Il fatto ha altamente allarmato Ankara: il Kurdistan iracheno e indipendente sta diventando il polo d’attrazione, e la futura base militare, per il secessionismo dei curdi di Turchia.
Ne fa fede un rude avvertimento del ministro degli esteri turco Abdullah Gul, che ha intimato alla coalizione di “assumersi le sue responsabilità e mettere fine immediatamente allo spostamento di persone nel Kurdistan iracheno”. La Turchia è giunta a minacciare un suo intervento militare in Irak contro i curdi.
E’ una crisi grave. Ankara contava molto sull’alleanza semisegreta con Israele, e l’adesione alle finalità anti-musulmane della Casa Bianca, per strappare ampi benefici, come l’entrata nella UE. A causa di questa alleanza ha dato il suo assenso (e la sua cooperazione) all’invasione americana dell’Irak, ricevendo assicurazioni sulla questione curda.
Ora si accorge che i neocon compensano male i loro vassalli; la reazione dell’orgoglio turco può essere imprevedibile.
Sicché, nel corso di un vertice (segreto) fra il primo ministro palestinese Abu Mazen e il capo di stato maggiore israeliano, che ha avuto luogo in Turchia su richiesta israeliana, è comparso anche Douglas Feith, terzo viceministro alla Difesa americano, sharoniano e neocon.

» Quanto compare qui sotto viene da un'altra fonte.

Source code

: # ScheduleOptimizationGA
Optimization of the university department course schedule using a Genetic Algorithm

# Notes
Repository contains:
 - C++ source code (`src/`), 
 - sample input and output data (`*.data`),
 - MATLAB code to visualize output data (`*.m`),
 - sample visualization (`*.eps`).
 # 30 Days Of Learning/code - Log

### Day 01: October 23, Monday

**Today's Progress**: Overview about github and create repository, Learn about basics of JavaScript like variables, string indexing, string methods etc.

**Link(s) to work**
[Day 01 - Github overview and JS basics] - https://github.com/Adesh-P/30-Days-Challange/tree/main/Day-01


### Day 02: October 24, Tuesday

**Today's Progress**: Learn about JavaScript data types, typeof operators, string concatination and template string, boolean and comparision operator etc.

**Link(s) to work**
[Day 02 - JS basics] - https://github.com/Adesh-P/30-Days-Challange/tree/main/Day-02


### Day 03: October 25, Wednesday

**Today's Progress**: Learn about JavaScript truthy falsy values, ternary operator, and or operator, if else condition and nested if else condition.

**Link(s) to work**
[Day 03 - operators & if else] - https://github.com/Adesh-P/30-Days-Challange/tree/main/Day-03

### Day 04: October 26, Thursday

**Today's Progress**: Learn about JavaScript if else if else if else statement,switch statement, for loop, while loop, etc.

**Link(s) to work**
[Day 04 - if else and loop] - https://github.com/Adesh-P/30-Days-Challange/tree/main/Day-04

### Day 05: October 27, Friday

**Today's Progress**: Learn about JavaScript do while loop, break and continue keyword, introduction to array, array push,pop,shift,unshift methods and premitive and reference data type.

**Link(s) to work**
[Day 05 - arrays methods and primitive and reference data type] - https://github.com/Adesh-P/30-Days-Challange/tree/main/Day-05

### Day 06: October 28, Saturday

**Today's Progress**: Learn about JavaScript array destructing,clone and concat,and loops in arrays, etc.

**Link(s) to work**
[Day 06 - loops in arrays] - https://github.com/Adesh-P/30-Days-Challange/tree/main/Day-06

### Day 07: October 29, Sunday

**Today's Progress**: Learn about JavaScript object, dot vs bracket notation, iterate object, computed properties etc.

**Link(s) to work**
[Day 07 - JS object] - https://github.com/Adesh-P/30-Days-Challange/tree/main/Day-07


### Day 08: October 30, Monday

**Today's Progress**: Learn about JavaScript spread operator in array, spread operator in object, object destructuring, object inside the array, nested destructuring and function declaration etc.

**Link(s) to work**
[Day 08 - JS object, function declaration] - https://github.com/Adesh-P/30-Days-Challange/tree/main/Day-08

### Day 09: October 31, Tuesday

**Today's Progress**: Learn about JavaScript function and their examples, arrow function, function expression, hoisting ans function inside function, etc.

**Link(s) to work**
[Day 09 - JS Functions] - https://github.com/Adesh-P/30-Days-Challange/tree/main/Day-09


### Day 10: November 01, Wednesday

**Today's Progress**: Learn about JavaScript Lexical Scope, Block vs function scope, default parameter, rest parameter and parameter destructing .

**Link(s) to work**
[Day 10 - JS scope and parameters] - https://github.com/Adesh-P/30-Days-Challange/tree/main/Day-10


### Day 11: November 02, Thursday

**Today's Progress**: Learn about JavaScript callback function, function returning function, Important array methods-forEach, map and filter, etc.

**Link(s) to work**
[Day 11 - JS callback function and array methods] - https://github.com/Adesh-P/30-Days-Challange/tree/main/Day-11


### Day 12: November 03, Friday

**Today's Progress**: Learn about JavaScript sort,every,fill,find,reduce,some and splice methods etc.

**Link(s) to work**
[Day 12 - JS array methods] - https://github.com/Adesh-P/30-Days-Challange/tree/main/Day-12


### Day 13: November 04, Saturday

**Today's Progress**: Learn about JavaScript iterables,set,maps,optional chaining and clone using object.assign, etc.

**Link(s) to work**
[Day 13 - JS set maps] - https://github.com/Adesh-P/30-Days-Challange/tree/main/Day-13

Il fatto è che Feith ha appena annunciato le dimissioni, inseguito da sospetti di aver passato documenti riservati Usa ad Israele; è dunque un ministro dimezzato. I turchi non si sono lasciati incantare, anche perché delle tante promesse ebraiche non hanno visto concretersene nemmeno una.
Perciò sabato arriverà ad Ankara Condoleeza Rice, con lo scopo di rabbonirli. Come farà, è una questione interessante: ogni concessione ai turchi rischia di alienare i collaborazionisti curdi.